**Work instruction:**
Find every line containing the word "None" in the records below; report only how many there are.

**Exercise inputs:**
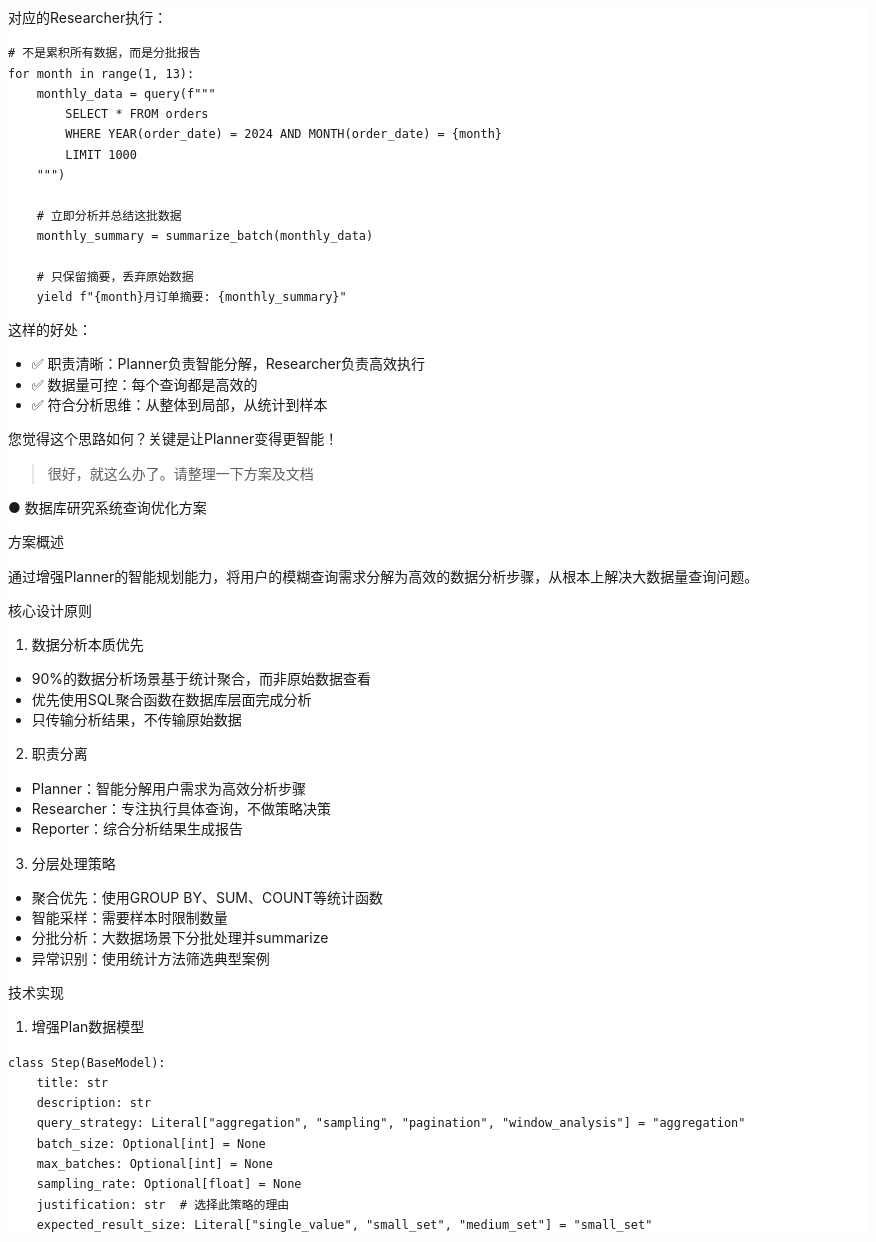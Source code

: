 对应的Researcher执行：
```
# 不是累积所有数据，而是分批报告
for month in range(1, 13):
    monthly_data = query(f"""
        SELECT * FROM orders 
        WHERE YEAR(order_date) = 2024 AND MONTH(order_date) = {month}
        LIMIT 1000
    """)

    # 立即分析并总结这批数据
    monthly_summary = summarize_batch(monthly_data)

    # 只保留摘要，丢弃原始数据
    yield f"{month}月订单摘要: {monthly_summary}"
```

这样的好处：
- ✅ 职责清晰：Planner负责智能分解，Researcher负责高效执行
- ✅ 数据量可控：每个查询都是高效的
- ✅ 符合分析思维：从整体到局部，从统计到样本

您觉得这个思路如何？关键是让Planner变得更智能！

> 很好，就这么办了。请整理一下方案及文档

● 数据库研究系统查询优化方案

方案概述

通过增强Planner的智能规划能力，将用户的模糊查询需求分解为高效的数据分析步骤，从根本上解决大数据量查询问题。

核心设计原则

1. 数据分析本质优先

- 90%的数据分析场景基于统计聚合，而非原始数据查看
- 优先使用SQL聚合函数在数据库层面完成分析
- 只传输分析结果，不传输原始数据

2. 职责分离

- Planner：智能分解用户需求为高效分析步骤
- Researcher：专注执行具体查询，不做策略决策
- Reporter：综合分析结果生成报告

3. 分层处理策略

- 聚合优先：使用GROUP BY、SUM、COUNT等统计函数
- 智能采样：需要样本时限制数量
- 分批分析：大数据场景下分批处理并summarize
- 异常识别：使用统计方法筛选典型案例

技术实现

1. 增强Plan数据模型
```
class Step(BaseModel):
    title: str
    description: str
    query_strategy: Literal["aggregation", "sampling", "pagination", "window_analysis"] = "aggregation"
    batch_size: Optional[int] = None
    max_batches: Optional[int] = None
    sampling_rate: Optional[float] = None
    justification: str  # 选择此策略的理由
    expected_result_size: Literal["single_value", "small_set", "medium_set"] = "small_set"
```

**Your response:**
3